Ce fut le grand apport de la philosophie de Gilbert Simondon que de conférer à la relation un statut égal à celui des entités qu’elle relie. « La relation a valeur d’être », avait-il l’habitude de répéter.
Cette formule est puissante. Elle indique que quand deux personnes sont liées, il y a en réalité trois êtres, les deux personnes ainsi que la relation.
Qu’une relation ait une existence, voilà qui modifie profondément nos grilles de compréhension. Nous n’en avons sans doute pas encore pris toute la mesure, habitués que nous sommes à interagir de façon binaire, d’une personne à l’autre, ou entre un homme est un animal.
Ainsi pour peu que l’on accorde une place à la relation, la configuration s’élargit ; cette relation n’est pas une abstraction logique, mais une entité qui a une existence irréductible aux êtres qu’elle lie.

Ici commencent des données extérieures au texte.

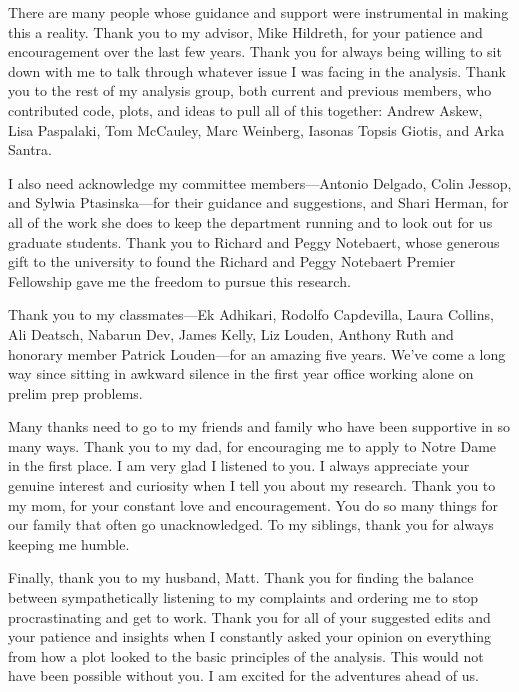 \documentclass[final,numrefs,compress]{nddiss2e}
\begin{document}
  \begin{acknowledge}

There are many people whose guidance and support were instrumental in making this a reality. Thank you to my advisor, Mike Hildreth, for your patience and encouragement over the last few years. Thank you for always being willing to sit down with me to talk through whatever issue I was facing in the analysis. Thank you to the rest of my analysis group, both current and previous members, who contributed code, plots, and ideas to pull all of this together: Andrew Askew, Lisa Paspalaki, Tom McCauley, Marc Weinberg, Iasonas Topsis Giotis, and Arka Santra. 

I also need acknowledge my committee members---Antonio Delgado, Colin Jessop, and Sylwia Ptasinska---for their guidance and suggestions, and Shari Herman, for all of the work she does to keep the department running and to look out for us graduate students. Thank you to Richard and Peggy Notebaert, whose generous gift to the university to found the Richard and Peggy Notebaert Premier Fellowship gave me the freedom to pursue this research. 

Thank you to my classmates---Ek Adhikari, Rodolfo Capdevilla, Laura Collins, Ali Deatsch, Nabarun Dev, James Kelly, Liz Louden, Anthony Ruth and honorary member Patrick Louden---for an amazing five years. We've come a long way since sitting in awkward silence in the first year office working alone on prelim prep problems. 

Many thanks need to go to my friends and family who have been supportive in so many ways. Thank you to my dad, for encouraging me to apply to Notre Dame in the first place. I am very glad I listened to you. I always appreciate your genuine interest and curiosity when I tell you about my research. Thank you to my mom, for your constant love and encouragement. You do so many things for our family that often go unacknowledged. To my siblings, thank you for always keeping me humble. 

Finally, thank you to my husband, Matt. Thank you for finding the balance between sympathetically listening to my complaints and ordering me to stop procrastinating and get to work. Thank you for all of your suggested edits and your patience and insights when I constantly asked your opinion on everything from how a plot looked to the basic principles of the analysis. This would not have been possible without you. I am excited for the adventures ahead of us.
  
  \end{acknowledge}
\end{document}
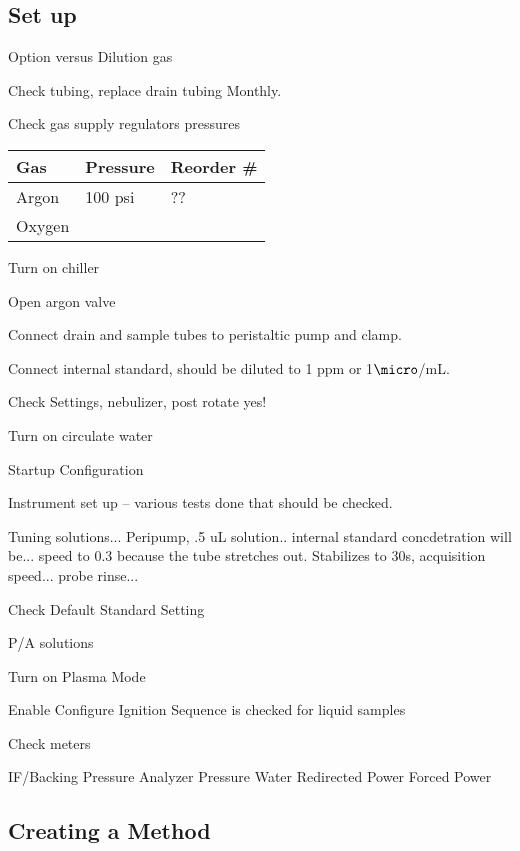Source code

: \documentclass[12pt]{../SOP3_beta}\usepackage[]{graphicx}\usepackage[]{color}
\begin{document}
\subsection{Set up}

\NP Option versus Dilution gas

\NP Check tubing, replace drain tubing Monthly.

\NP Check gas supply regulators pressures

\begin{table}[h]
\begin{tabular}{lll} \hline
Gas   &     Pressure    & Reorder \# \\ \hline\hline
Argon &       100 psi   & ??          \\
Oxygen&                 & \\ \hline

\end{tabular}
\end{table}

\NP Turn on chiller

\NP Open argon valve

\NP Connect drain and sample tubes to peristaltic pump and clamp.

\NP Connect internal standard, should be diluted to 1 ppm or 1$\micro$/mL. 

\NP Check Settings, nebulizer, post rotate yes!

\NP Turn on circulate water

\NP Startup Configuration

\NP Instrument set up -- various tests done that should be checked.

\NP Tuning solutions... Peripump, .5 uL solution.. internal standard concdetration will be...  speed to 0.3 because the tube stretches out. Stabilizes to 30s, acquisition speed... probe rinse... 

\NP Check Default Standard Setting

\NP P/A solutions

\NP Turn on Plasma Mode 

\NP Enable Configure Ignition Sequence is checked for liquid samples

\NP Check meters 

IF/Backing Pressure
Analyzer Pressure
Water
Redirected Power
Forced Power



\NP 


\subsection{Creating a Method}
\end{document}
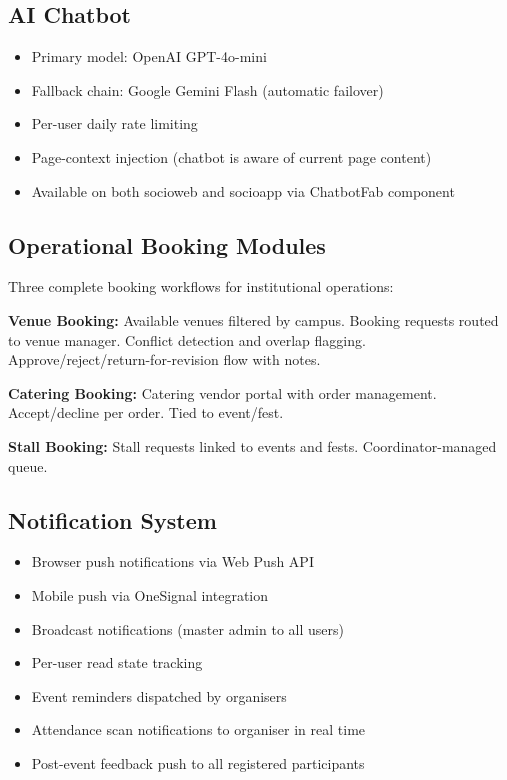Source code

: \documentclass[12pt,a4paper]{article}
\begin{document}
\subsection{AI Chatbot}

\begin{itemize}[leftmargin=*]
    \item Primary model: OpenAI GPT-4o-mini
    \item Fallback chain: Google Gemini Flash (automatic failover)
    \item Per-user daily rate limiting
    \item Page-context injection (chatbot is aware of current page content)
    \item Available on both socioweb and socioapp via ChatbotFab component
\end{itemize}

\subsection{Operational Booking Modules}

Three complete booking workflows for institutional operations:

\textbf{Venue Booking:}
Available venues filtered by campus. Booking requests routed to venue manager. Conflict detection and overlap flagging. Approve/reject/return-for-revision flow with notes.

\textbf{Catering Booking:}
Catering vendor portal with order management. Accept/decline per order. Tied to event/fest.

\textbf{Stall Booking:}
Stall requests linked to events and fests. Coordinator-managed queue.

\subsection{Notification System}

\begin{itemize}[leftmargin=*]
    \item Browser push notifications via Web Push API
    \item Mobile push via OneSignal integration
    \item Broadcast notifications (master admin to all users)
    \item Per-user read state tracking
    \item Event reminders dispatched by organisers
    \item Attendance scan notifications to organiser in real time
    \item Post-event feedback push to all registered participants
\end{itemize}
\end{document}
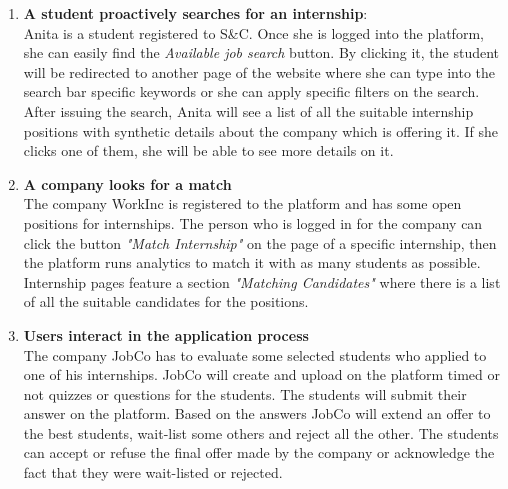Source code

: \begin{enumerate}
            \item \textbf{A student proactively searches for an internship}:  
            \\Anita is a student registered to S\&C. Once she is logged into the platform, she can easily find the \textit{Available job search} button. By clicking it, the student will be redirected to another page of the website where she can type into the search bar specific keywords or she can apply specific filters on the search. After issuing the search, Anita will see a list of all the suitable internship positions with synthetic details about the company which is offering it. If she clicks one of them, she will be able to see more details on it.
            
            \item \textbf{A company looks for a match}   
            \\The company WorkInc is registered to the platform and has some open positions for internships. The person who is logged in for the company can click the button \textit{"Match Internship"} on the page of a specific internship, then the platform runs analytics to match it with as many students as possible. Internship pages feature a section \textit{"Matching Candidates"} where there is a list of all the suitable candidates for the positions. 
            
            \item \textbf{Users interact in the application process}
            \\ The company JobCo has to evaluate some selected students who applied to one of his internships. JobCo will create and upload on the platform timed or not quizzes or questions for the students. The students will submit their answer on the platform. Based on the answers JobCo will extend an offer to the best students, wait-list some others and reject all the other. The students can accept or refuse the final offer made by the company or acknowledge the fact that they were wait-listed or rejected.
            

\end{enumerate}
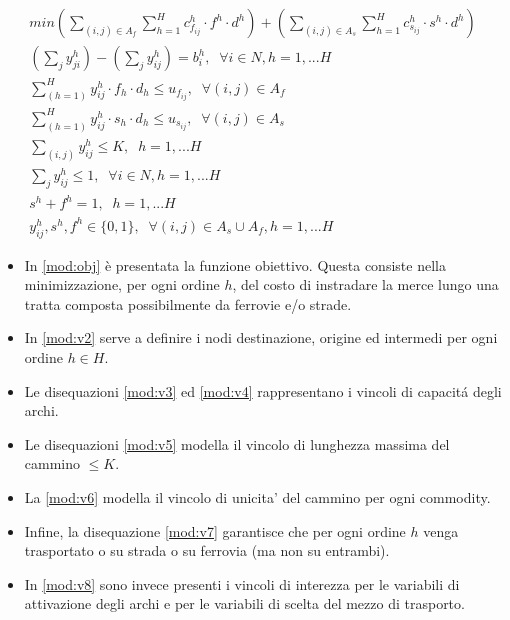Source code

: \documentclass{article}
\begin{document}
\label{problem1}
\begin{align}
    min (\sum_{(i,j) \in A_f}\sum_{h=1}^H c_{f_{ij}}^h \cdot f^h \cdot d^h) +
    (\sum_{(i,j) \in A_s}\sum_{h=1}^H c_{s_{ij}}^h \cdot s^h \cdot d^h )
    \label{mod:obj}
    \\
    (\sum_{j}y_{ji}^h)- (\sum_{j}y_{ij}^h ) = b_i^h, \; \; \forall i \in N, h=1, ... H
    \label{mod:v2}
    \\
    \sum_{(h=1)}^H y_{ij}^h \cdot f_h \cdot d_h \leq u_{f_{ij}}, \; \; \forall (i,j) \in A_f
    \label{mod:v3}
    \\
    \sum_{(h=1)}^H y_{ij}^h \cdot s_h \cdot d_h \leq u_{s_{ij}}, \; \; \forall (i,j) \in A_s
    \label{mod:v4}
    \\
    \sum_{(i,j)} y_{ij}^h  \leq K, \; \; h=1, ... H
    \label{mod:v5}
    \\
    \sum_{j} y_{ij}^h \leq 1, \; \; \forall i \in \textit{N} , h=1, ... H
    \label{mod:v6}
    \\
    s^h + f^h = 1 , \; \;  h=1, ... H
    \label{mod:v7}
    \\
    y_{ij}^h, s^h, f^h \in \{0,1\}, \; \; \forall (i,j) \in A_s \cup A_f , h=1, ... H
    \label{mod:v8}
\end{align}

\begin{itemize}
    \item In \eqref{mod:obj} è presentata la funzione obiettivo. Questa consiste nella minimizzazione, per ogni ordine $h$, del costo di instradare la merce lungo una tratta composta possibilmente da ferrovie e/o strade.
    \item In \eqref{mod:v2} serve a definire i nodi destinazione, origine ed intermedi per ogni ordine $h \in H$.
    \item Le disequazioni \eqref{mod:v3} ed \eqref{mod:v4} rappresentano i vincoli di capacit\'a degli archi.
    \item Le disequazioni \eqref{mod:v5} modella il vincolo di lunghezza massima del cammino $\leq K$. 
    \item La \eqref{mod:v6} modella il vincolo di unicita' del cammino per ogni commodity.
    \item Infine, la disequazione \eqref{mod:v7} garantisce che per ogni ordine $h$ venga trasportato o su strada o su ferrovia (ma non su entrambi).
    \item In \eqref{mod:v8} sono invece presenti i vincoli di interezza per le variabili di attivazione degli archi e per le variabili di scelta del mezzo di trasporto.

\end{itemize}
\end{document}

C’est elle qui est le lieu de la qualité ; elle permet de faire droit à ce qui est central et constitutionnel. Bientôt un réseau s’ouvre, un système se laisse voir.
Dès que l’on sort de la binarité, c’est toute une multiplicité qui vient au jour.
La qualité ne peut donc jamais être pensée comme restreinte, elle doit s’ouvrir et se laisser penser comme une qualité élargie, relationnelle et systémique.
Ainsi elle permet d’appréhender autrement bien des réalités.
Soit, par exemple, un très beau tirage de photo. La galerie qui l’expose est connue pour soigner ses présentations, les accompagner de textes pertinents, adopter des maquettes d’un goût très sûr.
C’est de la belle ouvrage, dira-t-on. On voit à cet exemple que ce jugement concerne en réalité de très nombreux intervenants, comme le galeriste, le photographe, le graphiste, l’imprimeur et bien d’autres.
Mais ordinairement, la qualité qui est jugée est une qualité restreinte du produit fini. Or, à bien y réfléchir, cette qualité restreinte est insuffisante.
Dira-t-on que le résultat est de très bonne qualité si l’on apprend que le photographe n’a pas été rémunéré pour son travail ; que le graphiste a passé trois mois d’enfer, que le papier utilisé est un scandale écologique par la quantité importante de chlore qu’il contient etc . . .
La qualité restreinte n’est telle qu’avec de bonnes œillères. Pour peu que l’on regarde alentour, des dimensions qui avaient échappé au premier regard paraissent gênantes.
La qualité élargie quant à elle est plus exigeante, elle impose de considérer le système tout entier et pas seulement ses aspects les plus fonctionnels.
Le jugement de qualité n’y est plus local mais s’ouvre à d’autres dimensions, et, parmi elles, celles de la qualité de vie des êtres qui ont participé à la mise en œuvre de ce qui au départ avait été présenté comme étant de qualité et qui au fond n’était qu’une qualité apparente, restreinte, en relation à sa fonctionnalité immédiate.
Il faut passer d’une civilisation construite depuis la Modernité autour des qualités artificielles à une civilisation dont le but est d’assurer, grâce à ces mêmes qualités, la qualité de vie des êtres.
La maxime pourrait être : agis de telle sorte que la qualité de chaque être soit assurée et respectée ou encore : la qualité de vie prospère où prospère celle de l’autre.